Jan Kiszka wrote:
> Gilles Chanteperdrix wrote:
>> Jan Kiszka wrote:
>>> Gilles Chanteperdrix wrote:
>>>> Hi,
>>>>
>>>> I found some code which was referencing directly some
>>>> CONFIG_XENO_OPT_DEBUG_ variables with things like:
>>>>
>>>> #ifdef CONFIG_XENO_OPT_DEBUG_FOO
>>>>
>>>> This usage is incompatible with the pre-requisites of the assert.h
>>>> header that CONFIG_XENO_OPT_DEBUG_FOO should be defined at all times.
>>>> While grepping for CONFIG_XENO_OPT_DEBUG_, I found that we also have
>>>> many duplicates of construction like:
>>>> #ifndef CONFIG_XENO_OPT_DEBUG_FOO
>>>> #define CONFIG_XENO_OPT_DEBUG_FOO 0
>>>> #endif /* CONFIG_XENO_OPT_DEBUG_FOO */
>>>>
>>>> So, a patch follows which:
>>>> - replace the #ifdef with some #if XENO_DEBUG(FOO)
>>> Should probably come as a separate patch.
>> Come on, the patch is simple, one patch for this is enough.
> 
> One part is an obvious fix, the other a refactoring under discussion.
> 
>>>> - move all the initializations to assert.h
>>>>
>>>> This will make any reference to CONFIG_XENO_OPT_DEBUG_FOO outside of
>>>> assert.h suspicious, and easy to detect.
>>> How many duplicates did you find?
>> A lot, especially for CONFIG_XENO_OPT_DEBUG_NUCLEUS
> 
> That's because the CONFIG_XENO_OPT_DEBUG_NUCLEUS defines were misplaced.
> Besides that we had one CONFIG_XENO_OPT_DEBUG_QUEUE duplicate, but tons
> of proper users.
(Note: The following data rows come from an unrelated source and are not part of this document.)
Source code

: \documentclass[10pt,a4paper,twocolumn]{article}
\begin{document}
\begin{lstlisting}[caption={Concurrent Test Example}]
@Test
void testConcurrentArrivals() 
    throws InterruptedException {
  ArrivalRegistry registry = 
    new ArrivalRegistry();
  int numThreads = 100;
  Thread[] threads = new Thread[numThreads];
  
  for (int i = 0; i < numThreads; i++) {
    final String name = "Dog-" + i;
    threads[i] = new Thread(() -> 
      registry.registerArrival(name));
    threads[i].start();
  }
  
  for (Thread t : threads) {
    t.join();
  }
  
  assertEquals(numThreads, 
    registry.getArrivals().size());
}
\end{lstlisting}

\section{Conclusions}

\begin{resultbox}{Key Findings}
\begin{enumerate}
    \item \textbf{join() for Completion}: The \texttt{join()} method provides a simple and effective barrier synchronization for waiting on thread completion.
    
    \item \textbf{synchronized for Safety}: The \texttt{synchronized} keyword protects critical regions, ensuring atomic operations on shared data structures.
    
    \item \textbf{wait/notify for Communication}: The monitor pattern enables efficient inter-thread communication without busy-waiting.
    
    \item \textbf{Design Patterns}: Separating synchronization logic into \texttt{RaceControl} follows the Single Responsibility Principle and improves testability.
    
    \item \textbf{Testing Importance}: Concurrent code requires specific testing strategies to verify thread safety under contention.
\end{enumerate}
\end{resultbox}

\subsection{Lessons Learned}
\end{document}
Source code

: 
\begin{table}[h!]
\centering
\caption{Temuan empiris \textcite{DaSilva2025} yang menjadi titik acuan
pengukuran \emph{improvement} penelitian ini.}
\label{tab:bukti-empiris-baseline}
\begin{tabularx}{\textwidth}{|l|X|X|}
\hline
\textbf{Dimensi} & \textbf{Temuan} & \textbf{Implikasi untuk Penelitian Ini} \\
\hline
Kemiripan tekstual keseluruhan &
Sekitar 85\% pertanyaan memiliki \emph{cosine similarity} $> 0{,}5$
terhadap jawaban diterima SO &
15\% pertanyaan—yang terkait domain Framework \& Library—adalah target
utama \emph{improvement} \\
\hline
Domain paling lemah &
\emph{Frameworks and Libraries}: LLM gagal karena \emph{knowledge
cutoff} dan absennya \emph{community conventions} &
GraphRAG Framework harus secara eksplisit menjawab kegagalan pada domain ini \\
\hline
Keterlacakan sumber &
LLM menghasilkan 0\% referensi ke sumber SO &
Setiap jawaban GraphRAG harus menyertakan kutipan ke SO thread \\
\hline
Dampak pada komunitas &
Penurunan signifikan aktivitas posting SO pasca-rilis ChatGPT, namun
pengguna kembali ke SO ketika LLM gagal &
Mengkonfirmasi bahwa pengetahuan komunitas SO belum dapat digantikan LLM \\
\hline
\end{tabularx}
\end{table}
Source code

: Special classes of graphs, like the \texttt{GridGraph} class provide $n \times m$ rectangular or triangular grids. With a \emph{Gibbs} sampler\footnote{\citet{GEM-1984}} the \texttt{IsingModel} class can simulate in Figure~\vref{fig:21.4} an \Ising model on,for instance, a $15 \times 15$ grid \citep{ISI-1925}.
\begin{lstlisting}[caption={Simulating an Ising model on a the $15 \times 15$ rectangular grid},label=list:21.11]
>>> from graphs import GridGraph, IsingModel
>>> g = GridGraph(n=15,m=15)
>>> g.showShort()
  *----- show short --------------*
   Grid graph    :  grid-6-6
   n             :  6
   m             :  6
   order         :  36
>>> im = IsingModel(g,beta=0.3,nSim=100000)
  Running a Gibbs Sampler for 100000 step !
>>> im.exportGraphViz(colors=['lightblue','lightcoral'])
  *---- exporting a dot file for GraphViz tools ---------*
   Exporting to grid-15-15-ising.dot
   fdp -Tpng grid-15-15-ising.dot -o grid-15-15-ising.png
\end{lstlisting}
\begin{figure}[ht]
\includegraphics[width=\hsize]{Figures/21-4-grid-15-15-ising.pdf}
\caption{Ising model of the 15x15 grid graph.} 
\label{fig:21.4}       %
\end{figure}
I don't see such an immediate need.
> 
> When adding this kind of switching, it's till more handy to have things
> locally in your subsystem. That also makes reviewing easier when you
> only find changes in files that belong to a subsystem.

That is not the main point, the main point is that putting all these
defines in one files allow to detect easily direct references to the
symbols.

> 
>>> Generally, I'm more a fan of decentralized management here (e.g. this
>>> avoids needless patch conflicts in central files).
>> If we maintain the list in alphabetical order (which I have done), we 
>> reduce the likeliness for conflicts. The aim of doing this is also that 
>> I can check that the sources are clean with:
>>
>> find xenomai-2.5 ! -name 'assert.h' -name '*.[ch]' | xargs grep 
>> CONFIG_XENO_OPT_DEBUG_
>>
>> And that I can add this test to the automated build test.
>>
>> Note that forgetting to add a #define to the list yields an immediate
>> compilation error. So, the patch makes things completely safe.
> 
> What did you change to make this happen (for new users of XENO_DEBUG)?

Nothing. If you forget to add the define, and do not enable the debug
option (which everybody does most of the time), you get a compilation
error.

What I changed, however, is that the above find | grep allows
immediately to detect direct users of the symbols.

-- 
                                            Gilles.